The British lender, which owns 62 percent of Barclays Africa Group could retain a controlling position and choose a single buyer, said the people, who asked not to be identified because the plans are private.

Read: Barclays Africa says buyers keen for parent's stake

If no bid for the entire stake emerges, the bank may conduct secondary market sales over two to three years to reduce its holding to less than 20 percent.

Chief executive Jes Staley announced on March 1 that the bank was retreating from Africa with other measures to raise cash, shrink globally and lighten its capital burden.

No share rally

The moves have not rallied the shares, which trade at about 50 percent less than the bank’s book value, driven in part by his decision to slash the dividend in half for the next two years and Barclays warning that its investment bank will post a drop in earnings in the first quarter. Tom Hoskin, a spokesman for the company in London, declined to comment on the bank’s plans.

The shares fell 2 percent to 146.75 pence at 3.31pm in London, extending the decline this year to 33 percent. That compares with a 22 percent loss for banks trading on the UK’s FTSE 350 index.

Johannesburg-based Barclays Africa has a market value of $7.4 billion, or R113bn, according to data compiled by Bloomberg. Its shares were 1.52 percent down at R130 at the close of the JSE yesterday.

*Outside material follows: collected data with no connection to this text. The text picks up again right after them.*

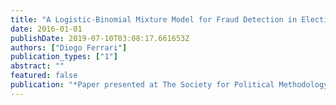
 ```yaml
---
title: "A Logistic-Binomial Mixture Model for Fraud Detection in Elections"
date: 2016-01-01
publishDate: 2019-07-10T03:08:17.661653Z
authors: ["Diogo Ferrari"]
publication_types: ["1"]
abstract: ""
featured: false
publication: "*Paper presented at The Society for Political Methodology Meeting (Polmeth)*"
---
```


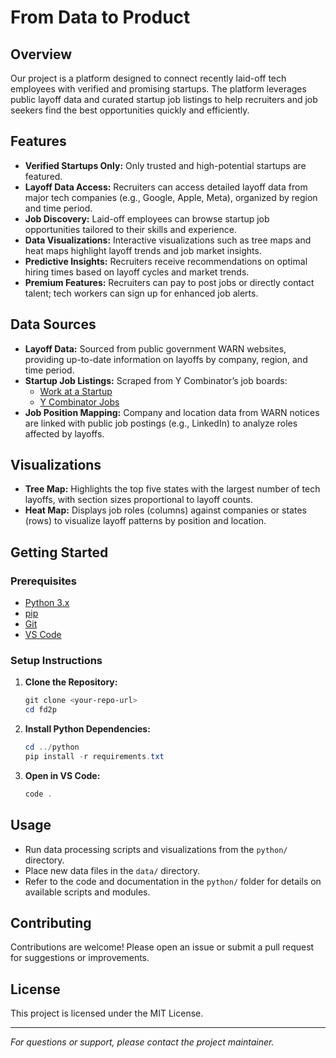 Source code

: # From Data to Product

## Overview
Our project is a platform designed to connect recently laid-off tech employees with verified and promising startups. The platform leverages public layoff data and curated startup job listings to help recruiters and job seekers find the best opportunities quickly and efficiently.

## Features
- **Verified Startups Only:** Only trusted and high-potential startups are featured.
- **Layoff Data Access:** Recruiters can access detailed layoff data from major tech companies (e.g., Google, Apple, Meta), organized by region and time period.
- **Job Discovery:** Laid-off employees can browse startup job opportunities tailored to their skills and experience.
- **Data Visualizations:** Interactive visualizations such as tree maps and heat maps highlight layoff trends and job market insights.
- **Predictive Insights:** Recruiters receive recommendations on optimal hiring times based on layoff cycles and market trends.
- **Premium Features:** Recruiters can pay to post jobs or directly contact talent; tech workers can sign up for enhanced job alerts.

## Data Sources
- **Layoff Data:** Sourced from public government WARN websites, providing up-to-date information on layoffs by company, region, and time period.
- **Startup Job Listings:** Scraped from Y Combinator’s job boards:
  - [Work at a Startup](https://www.workatastartup.com/jobs)
  - [Y Combinator Jobs](https://www.ycombinator.com/jobs)
- **Job Position Mapping:** Company and location data from WARN notices are linked with public job postings (e.g., LinkedIn) to analyze roles affected by layoffs.

## Visualizations
- **Tree Map:** Highlights the top five states with the largest number of tech layoffs, with section sizes proportional to layoff counts.
- **Heat Map:** Displays job roles (columns) against companies or states (rows) to visualize layoff patterns by position and location.

## Getting Started
### Prerequisites
- [Python 3.x](https://www.python.org/downloads/)
- [pip](https://pip.pypa.io/en/stable/)
- [Git](https://git-scm.com/)
- [VS Code](https://code.visualstudio.com/)

### Setup Instructions
1. **Clone the Repository:**
   ```powershell
   git clone <your-repo-url>
   cd fd2p
   ```
2. **Install Python Dependencies:**
   ```powershell
   cd ../python
   pip install -r requirements.txt
   ```
3. **Open in VS Code:**
   ```powershell
   code .
   ```

## Usage
- Run data processing scripts and visualizations from the `python/` directory.
- Place new data files in the `data/` directory.
- Refer to the code and documentation in the `python/` folder for details on available scripts and modules.

## Contributing
Contributions are welcome! Please open an issue or submit a pull request for suggestions or improvements.

## License
This project is licensed under the MIT License.

---

*For questions or support, please contact the project maintainer.*
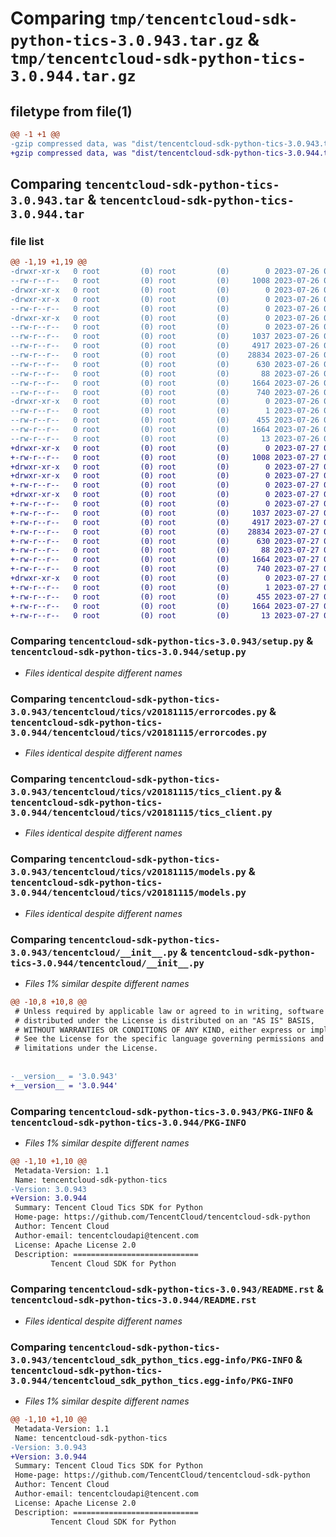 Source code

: # Comparing `tmp/tencentcloud-sdk-python-tics-3.0.943.tar.gz` & `tmp/tencentcloud-sdk-python-tics-3.0.944.tar.gz`

## filetype from file(1)

```diff
@@ -1 +1 @@
-gzip compressed data, was "dist/tencentcloud-sdk-python-tics-3.0.943.tar", last modified: Wed Jul 26 00:46:19 2023, max compression
+gzip compressed data, was "dist/tencentcloud-sdk-python-tics-3.0.944.tar", last modified: Thu Jul 27 02:25:28 2023, max compression
```

## Comparing `tencentcloud-sdk-python-tics-3.0.943.tar` & `tencentcloud-sdk-python-tics-3.0.944.tar`

### file list

```diff
@@ -1,19 +1,19 @@
-drwxr-xr-x   0 root         (0) root         (0)        0 2023-07-26 00:46:19.000000 tencentcloud-sdk-python-tics-3.0.943/
--rw-r--r--   0 root         (0) root         (0)     1008 2023-07-26 00:46:19.000000 tencentcloud-sdk-python-tics-3.0.943/setup.py
-drwxr-xr-x   0 root         (0) root         (0)        0 2023-07-26 00:46:19.000000 tencentcloud-sdk-python-tics-3.0.943/tencentcloud/
-drwxr-xr-x   0 root         (0) root         (0)        0 2023-07-26 00:46:19.000000 tencentcloud-sdk-python-tics-3.0.943/tencentcloud/tics/
--rw-r--r--   0 root         (0) root         (0)        0 2023-07-26 00:46:19.000000 tencentcloud-sdk-python-tics-3.0.943/tencentcloud/tics/__init__.py
-drwxr-xr-x   0 root         (0) root         (0)        0 2023-07-26 00:46:19.000000 tencentcloud-sdk-python-tics-3.0.943/tencentcloud/tics/v20181115/
--rw-r--r--   0 root         (0) root         (0)        0 2023-07-26 00:46:19.000000 tencentcloud-sdk-python-tics-3.0.943/tencentcloud/tics/v20181115/__init__.py
--rw-r--r--   0 root         (0) root         (0)     1037 2023-07-26 00:46:19.000000 tencentcloud-sdk-python-tics-3.0.943/tencentcloud/tics/v20181115/errorcodes.py
--rw-r--r--   0 root         (0) root         (0)     4917 2023-07-26 00:46:19.000000 tencentcloud-sdk-python-tics-3.0.943/tencentcloud/tics/v20181115/tics_client.py
--rw-r--r--   0 root         (0) root         (0)    28834 2023-07-26 00:46:19.000000 tencentcloud-sdk-python-tics-3.0.943/tencentcloud/tics/v20181115/models.py
--rw-r--r--   0 root         (0) root         (0)      630 2023-07-26 00:46:19.000000 tencentcloud-sdk-python-tics-3.0.943/tencentcloud/__init__.py
--rw-r--r--   0 root         (0) root         (0)       88 2023-07-26 00:46:19.000000 tencentcloud-sdk-python-tics-3.0.943/setup.cfg
--rw-r--r--   0 root         (0) root         (0)     1664 2023-07-26 00:46:19.000000 tencentcloud-sdk-python-tics-3.0.943/PKG-INFO
--rw-r--r--   0 root         (0) root         (0)      740 2023-07-26 00:46:19.000000 tencentcloud-sdk-python-tics-3.0.943/README.rst
-drwxr-xr-x   0 root         (0) root         (0)        0 2023-07-26 00:46:19.000000 tencentcloud-sdk-python-tics-3.0.943/tencentcloud_sdk_python_tics.egg-info/
--rw-r--r--   0 root         (0) root         (0)        1 2023-07-26 00:46:19.000000 tencentcloud-sdk-python-tics-3.0.943/tencentcloud_sdk_python_tics.egg-info/dependency_links.txt
--rw-r--r--   0 root         (0) root         (0)      455 2023-07-26 00:46:19.000000 tencentcloud-sdk-python-tics-3.0.943/tencentcloud_sdk_python_tics.egg-info/SOURCES.txt
--rw-r--r--   0 root         (0) root         (0)     1664 2023-07-26 00:46:19.000000 tencentcloud-sdk-python-tics-3.0.943/tencentcloud_sdk_python_tics.egg-info/PKG-INFO
--rw-r--r--   0 root         (0) root         (0)       13 2023-07-26 00:46:19.000000 tencentcloud-sdk-python-tics-3.0.943/tencentcloud_sdk_python_tics.egg-info/top_level.txt
+drwxr-xr-x   0 root         (0) root         (0)        0 2023-07-27 02:25:28.000000 tencentcloud-sdk-python-tics-3.0.944/
+-rw-r--r--   0 root         (0) root         (0)     1008 2023-07-27 02:25:28.000000 tencentcloud-sdk-python-tics-3.0.944/setup.py
+drwxr-xr-x   0 root         (0) root         (0)        0 2023-07-27 02:25:28.000000 tencentcloud-sdk-python-tics-3.0.944/tencentcloud/
+drwxr-xr-x   0 root         (0) root         (0)        0 2023-07-27 02:25:28.000000 tencentcloud-sdk-python-tics-3.0.944/tencentcloud/tics/
+-rw-r--r--   0 root         (0) root         (0)        0 2023-07-27 02:25:28.000000 tencentcloud-sdk-python-tics-3.0.944/tencentcloud/tics/__init__.py
+drwxr-xr-x   0 root         (0) root         (0)        0 2023-07-27 02:25:28.000000 tencentcloud-sdk-python-tics-3.0.944/tencentcloud/tics/v20181115/
+-rw-r--r--   0 root         (0) root         (0)        0 2023-07-27 02:25:28.000000 tencentcloud-sdk-python-tics-3.0.944/tencentcloud/tics/v20181115/__init__.py
+-rw-r--r--   0 root         (0) root         (0)     1037 2023-07-27 02:25:28.000000 tencentcloud-sdk-python-tics-3.0.944/tencentcloud/tics/v20181115/errorcodes.py
+-rw-r--r--   0 root         (0) root         (0)     4917 2023-07-27 02:25:28.000000 tencentcloud-sdk-python-tics-3.0.944/tencentcloud/tics/v20181115/tics_client.py
+-rw-r--r--   0 root         (0) root         (0)    28834 2023-07-27 02:25:28.000000 tencentcloud-sdk-python-tics-3.0.944/tencentcloud/tics/v20181115/models.py
+-rw-r--r--   0 root         (0) root         (0)      630 2023-07-27 02:25:28.000000 tencentcloud-sdk-python-tics-3.0.944/tencentcloud/__init__.py
+-rw-r--r--   0 root         (0) root         (0)       88 2023-07-27 02:25:28.000000 tencentcloud-sdk-python-tics-3.0.944/setup.cfg
+-rw-r--r--   0 root         (0) root         (0)     1664 2023-07-27 02:25:28.000000 tencentcloud-sdk-python-tics-3.0.944/PKG-INFO
+-rw-r--r--   0 root         (0) root         (0)      740 2023-07-27 02:25:28.000000 tencentcloud-sdk-python-tics-3.0.944/README.rst
+drwxr-xr-x   0 root         (0) root         (0)        0 2023-07-27 02:25:28.000000 tencentcloud-sdk-python-tics-3.0.944/tencentcloud_sdk_python_tics.egg-info/
+-rw-r--r--   0 root         (0) root         (0)        1 2023-07-27 02:25:28.000000 tencentcloud-sdk-python-tics-3.0.944/tencentcloud_sdk_python_tics.egg-info/dependency_links.txt
+-rw-r--r--   0 root         (0) root         (0)      455 2023-07-27 02:25:28.000000 tencentcloud-sdk-python-tics-3.0.944/tencentcloud_sdk_python_tics.egg-info/SOURCES.txt
+-rw-r--r--   0 root         (0) root         (0)     1664 2023-07-27 02:25:28.000000 tencentcloud-sdk-python-tics-3.0.944/tencentcloud_sdk_python_tics.egg-info/PKG-INFO
+-rw-r--r--   0 root         (0) root         (0)       13 2023-07-27 02:25:28.000000 tencentcloud-sdk-python-tics-3.0.944/tencentcloud_sdk_python_tics.egg-info/top_level.txt
```

### Comparing `tencentcloud-sdk-python-tics-3.0.943/setup.py` & `tencentcloud-sdk-python-tics-3.0.944/setup.py`

 * *Files identical despite different names*

### Comparing `tencentcloud-sdk-python-tics-3.0.943/tencentcloud/tics/v20181115/errorcodes.py` & `tencentcloud-sdk-python-tics-3.0.944/tencentcloud/tics/v20181115/errorcodes.py`

 * *Files identical despite different names*

### Comparing `tencentcloud-sdk-python-tics-3.0.943/tencentcloud/tics/v20181115/tics_client.py` & `tencentcloud-sdk-python-tics-3.0.944/tencentcloud/tics/v20181115/tics_client.py`

 * *Files identical despite different names*

### Comparing `tencentcloud-sdk-python-tics-3.0.943/tencentcloud/tics/v20181115/models.py` & `tencentcloud-sdk-python-tics-3.0.944/tencentcloud/tics/v20181115/models.py`

 * *Files identical despite different names*

### Comparing `tencentcloud-sdk-python-tics-3.0.943/tencentcloud/__init__.py` & `tencentcloud-sdk-python-tics-3.0.944/tencentcloud/__init__.py`

 * *Files 1% similar despite different names*

```diff
@@ -10,8 +10,8 @@
 # Unless required by applicable law or agreed to in writing, software
 # distributed under the License is distributed on an "AS IS" BASIS,
 # WITHOUT WARRANTIES OR CONDITIONS OF ANY KIND, either express or implied.
 # See the License for the specific language governing permissions and
 # limitations under the License.
 
 
-__version__ = '3.0.943'
+__version__ = '3.0.944'
```

### Comparing `tencentcloud-sdk-python-tics-3.0.943/PKG-INFO` & `tencentcloud-sdk-python-tics-3.0.944/PKG-INFO`

 * *Files 1% similar despite different names*

```diff
@@ -1,10 +1,10 @@
 Metadata-Version: 1.1
 Name: tencentcloud-sdk-python-tics
-Version: 3.0.943
+Version: 3.0.944
 Summary: Tencent Cloud Tics SDK for Python
 Home-page: https://github.com/TencentCloud/tencentcloud-sdk-python
 Author: Tencent Cloud
 Author-email: tencentcloudapi@tencent.com
 License: Apache License 2.0
 Description: ============================
         Tencent Cloud SDK for Python
```

### Comparing `tencentcloud-sdk-python-tics-3.0.943/README.rst` & `tencentcloud-sdk-python-tics-3.0.944/README.rst`

 * *Files identical despite different names*

### Comparing `tencentcloud-sdk-python-tics-3.0.943/tencentcloud_sdk_python_tics.egg-info/PKG-INFO` & `tencentcloud-sdk-python-tics-3.0.944/tencentcloud_sdk_python_tics.egg-info/PKG-INFO`

 * *Files 1% similar despite different names*

```diff
@@ -1,10 +1,10 @@
 Metadata-Version: 1.1
 Name: tencentcloud-sdk-python-tics
-Version: 3.0.943
+Version: 3.0.944
 Summary: Tencent Cloud Tics SDK for Python
 Home-page: https://github.com/TencentCloud/tencentcloud-sdk-python
 Author: Tencent Cloud
 Author-email: tencentcloudapi@tencent.com
 License: Apache License 2.0
 Description: ============================
         Tencent Cloud SDK for Python
```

A sale of 10 percent could potentially raise as much as $740 million for its parent company, which has the lowest capital level of any UK bank. Deconsolidating Africa and cutting the dividend will boost Barclays’s common equity Tier 1 ratio by at least 1 percentage point from its 11.4 percent level at the end of 2015, the bank estimates.

Staley said in a March 10 interview that while he would like to maintain a stake in the African business, he would consider an offer for the bank’s entire holding. South African authorities had told Barclays they would prefer the business to be domestically owned, one of the people said.

‘Financial capability’

The second-largest owner of Barclays Africa is Public Investment Corporation, the biggest pension fund on the continent, which has a 5.3 percent stake.

Former Barclays chief executive Bob Diamond, who now runs private-equity firm Atlas Mara, has been reported to be among those interested in some or all of Barclays Africa. Staley has said he does not believe Diamond has the “financial capability” to buy the entire unit.

Even as the Africa division makes returns far in excess of the investment bank, capital rules require Barclays treat the stake as if it owns 100 percent, thus diluting its profitability. The Africa business reported a 17 percent return on equity last year on a stand-alone local-currency basis, which translated into an 8.7 percent return at group level, according to company filings.

Barclays bought South African bank Absa in 2005 and then built it up under former chief executives John Varley and Diamond, eventually acquiring its parent’s operations in eight African nations, giving Barclays a presence in 12 countries on the continent with 12 million customers.